Imagine-se o leitor, em Madrid, no meio de uma praça irregular, que se chama Puerta del Sol. É o coração da cidade. Conta-se que em 1520 houvera alli um castello, sobre a porta do qual se encontrava uma pintura representando o sol. Desde então para cá póde dizer-se que é aquelle o logar destinado, aos despreoccupados do mundo, aos flaneurs do bom tom e á fina èlite dos salões madrilenos.
Que contraste! Na propria sociedade{43} hespanhola, que mais pensa na vida externa do que na vida interna, pacifica, de casa, nessa mesma nos foi dado admirar a impretrerivel tendencia da natureza humana para o viver confortavel, commodo, alegre e quasi poderiamos tambem dizer luxuoso.
Poucas familias ha, em Madrid, que não tenham a sua casa, excellentemente mobilada, e que, pelo menos, não possuam o modesto segredo do savoir-vivre, isto é, o segredo da conservação e da hygiene individual.

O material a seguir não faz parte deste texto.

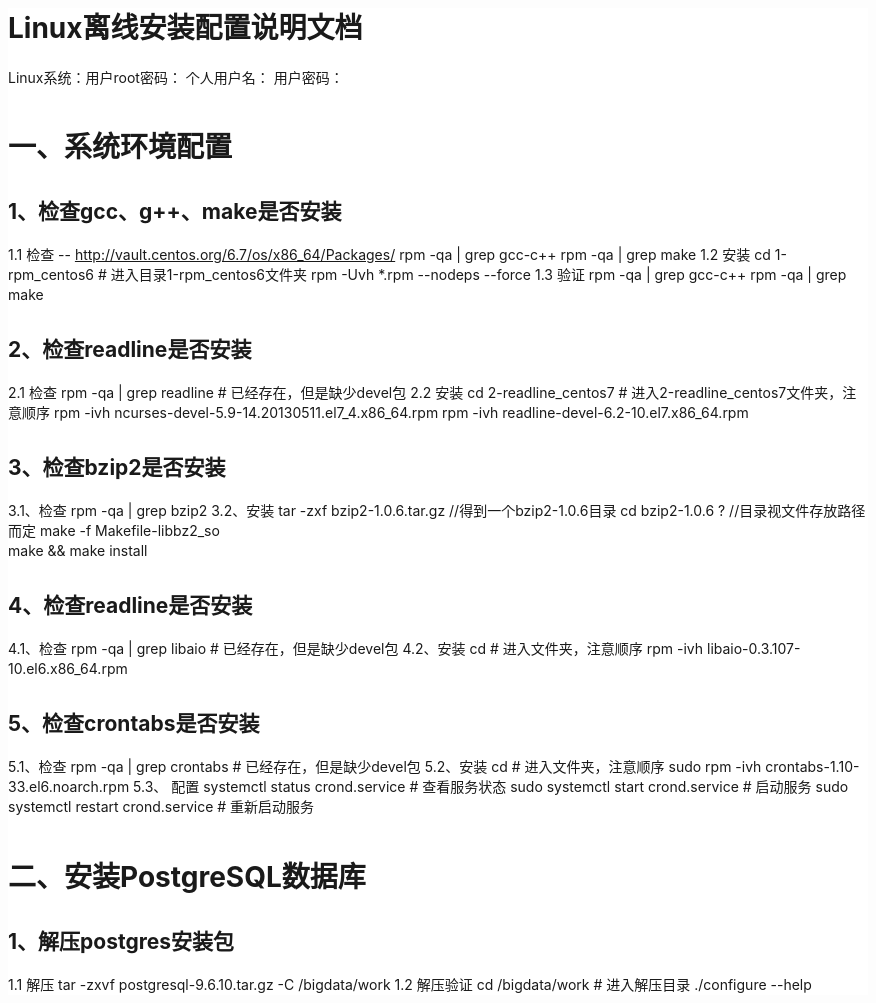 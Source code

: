 # Linux离线安装配置说明文档
Linux系统：用户root密码：             个人用户名：            用户密码：      

# 一、系统环境配置
## 1、检查gcc、g++、make是否安装
1.1 检查
-- http://vault.centos.org/6.7/os/x86_64/Packages/
rpm -qa | grep gcc-c++
rpm -qa | grep make 
1.2 安装
cd 1-rpm_centos6                     # 进入目录1-rpm_centos6文件夹
rpm -Uvh *.rpm --nodeps --force
1.3 验证
rpm -qa | grep gcc-c++
rpm -qa | grep make 
## 2、检查readline是否安装
2.1 检查
rpm -qa | grep readline             # 已经存在，但是缺少devel包
2.2 安装
cd 2-readline_centos7               # 进入2-readline_centos7文件夹，注意顺序
rpm -ivh ncurses-devel-5.9-14.20130511.el7_4.x86_64.rpm
rpm -ivh readline-devel-6.2-10.el7.x86_64.rpm
## 3、检查bzip2是否安装
3.1、检查
rpm -qa | grep bzip2
3.2、安装
tar -zxf bzip2-1.0.6.tar.gz                 //得到一个bzip2-1.0.6目录
cd bzip2-1.0.6 ?                                 //目录视文件存放路径而定
make -f Makefile-libbz2_so  
make && make install
## 4、检查readline是否安装
4.1、检查
rpm -qa | grep libaio           # 已经存在，但是缺少devel包
4.2、安装
cd                # 进入文件夹，注意顺序
rpm -ivh libaio-0.3.107-10.el6.x86_64.rpm
## 5、检查crontabs是否安装
5.1、检查
rpm -qa | grep crontabs             # 已经存在，但是缺少devel包
5.2、安装
cd                   # 进入文件夹，注意顺序
sudo rpm -ivh crontabs-1.10-33.el6.noarch.rpm
5.3、 配置
systemctl status crond.service # 查看服务状态
sudo systemctl start crond.service # 启动服务
sudo systemctl restart crond.service # 重新启动服务
# 二、安装PostgreSQL数据库
## 1、解压postgres安装包
1.1 解压 
tar -zxvf postgresql-9.6.10.tar.gz -C /bigdata/work
1.2 解压验证
cd /bigdata/work                        # 进入解压目录
./configure --help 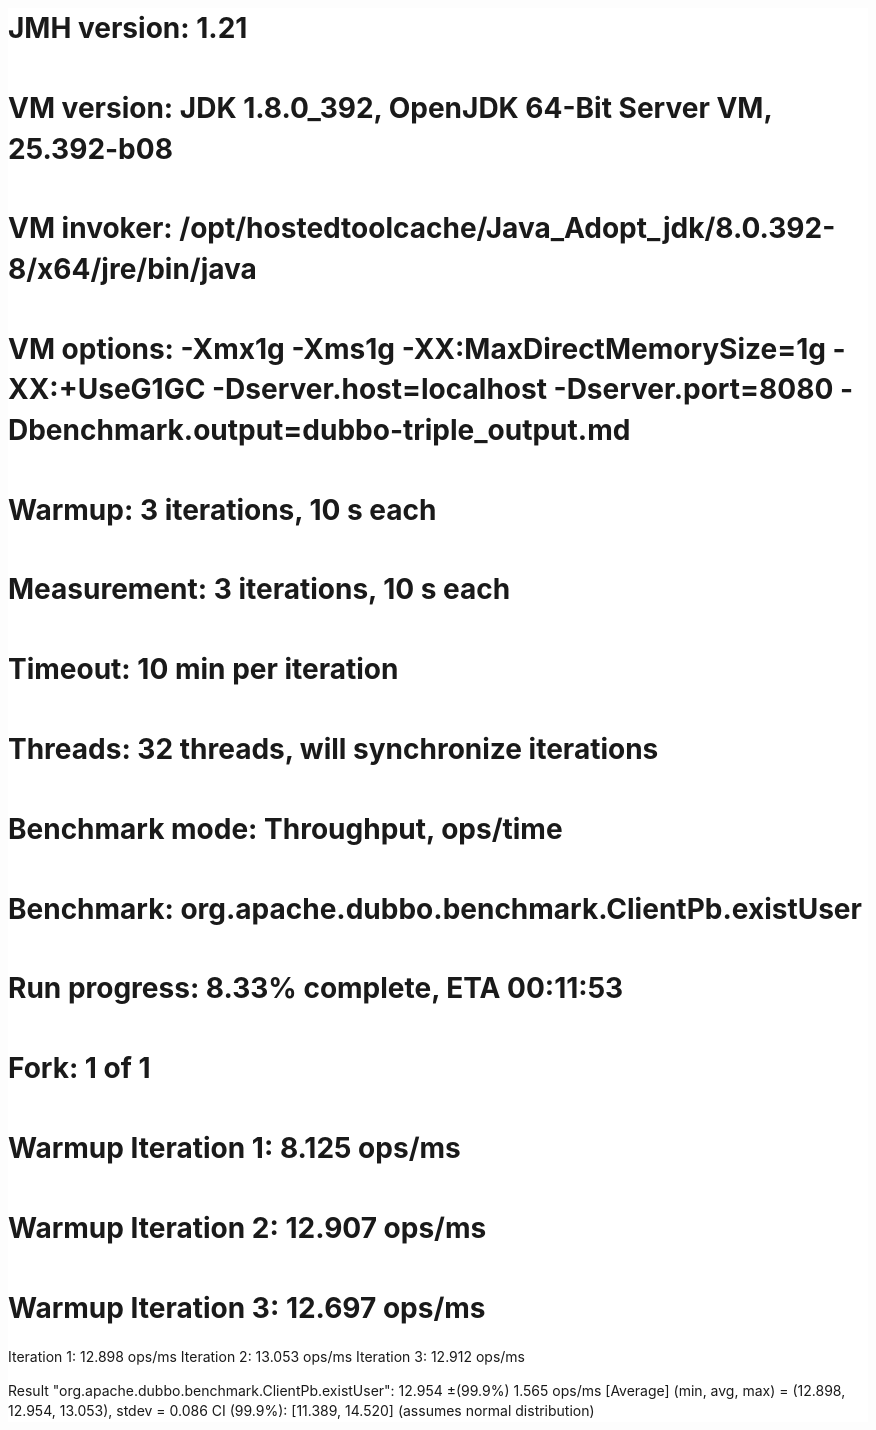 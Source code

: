 
# JMH version: 1.21
# VM version: JDK 1.8.0_392, OpenJDK 64-Bit Server VM, 25.392-b08
# VM invoker: /opt/hostedtoolcache/Java_Adopt_jdk/8.0.392-8/x64/jre/bin/java
# VM options: -Xmx1g -Xms1g -XX:MaxDirectMemorySize=1g -XX:+UseG1GC -Dserver.host=localhost -Dserver.port=8080 -Dbenchmark.output=dubbo-triple_output.md
# Warmup: 3 iterations, 10 s each
# Measurement: 3 iterations, 10 s each
# Timeout: 10 min per iteration
# Threads: 32 threads, will synchronize iterations
# Benchmark mode: Throughput, ops/time
# Benchmark: org.apache.dubbo.benchmark.ClientPb.existUser

# Run progress: 8.33% complete, ETA 00:11:53
# Fork: 1 of 1
# Warmup Iteration   1: 8.125 ops/ms
# Warmup Iteration   2: 12.907 ops/ms
# Warmup Iteration   3: 12.697 ops/ms
Iteration   1: 12.898 ops/ms
Iteration   2: 13.053 ops/ms
Iteration   3: 12.912 ops/ms


Result "org.apache.dubbo.benchmark.ClientPb.existUser":
  12.954 ±(99.9%) 1.565 ops/ms [Average]
  (min, avg, max) = (12.898, 12.954, 13.053), stdev = 0.086
  CI (99.9%): [11.389, 14.520] (assumes normal distribution)
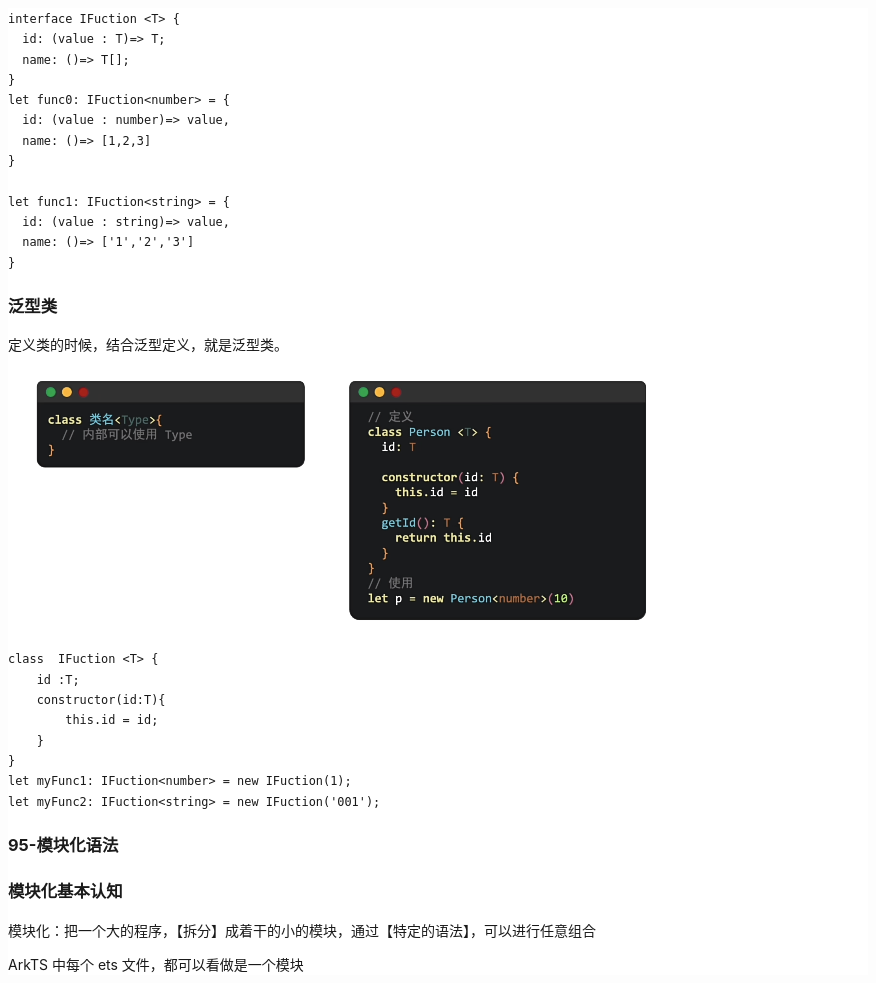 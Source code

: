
 ```
interface IFuction <T> {
  id: (value : T)=> T;
  name: ()=> T[];
}
let func0: IFuction<number> = {
  id: (value : number)=> value,
  name: ()=> [1,2,3]
}

let func1: IFuction<string> = {
  id: (value : string)=> value,
  name: ()=> ['1','2','3']
}
```

### 泛型类

定义类的时候，结合泛型定义，就是泛型类。

![QQ_1728735491924](./doc/assets/QQ_1728735491924.png)

```
class  IFuction <T> {
    id :T;
    constructor(id:T){
        this.id = id;
    }
}
let myFunc1: IFuction<number> = new IFuction(1);
let myFunc2: IFuction<string> = new IFuction('001');
```

### 95-模块化语法

### 模块化基本认知

模块化：把一个大的程序，【拆分】成着干的小的模块，通过【特定的语法】，可以进行任意组合

ArkTS 中每个 ets 文件，都可以看做是一个模块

Sem sahir da Puerta del sol, o viajante poderá, se quizer, fazer um telegramma aos seus amigos, dirigindo-se áquelle magnifico predio onde actualmente se acha o ministerio da governação, e poderá, tambem, se assim lhe aprouver, tomar uma chavena de chocolate no magnifico café Imperial ou subir mesmo ao primeiro andar d'esse mesmo edificio, e ordenar que lhe reservem um quarto no Hotel de Paris.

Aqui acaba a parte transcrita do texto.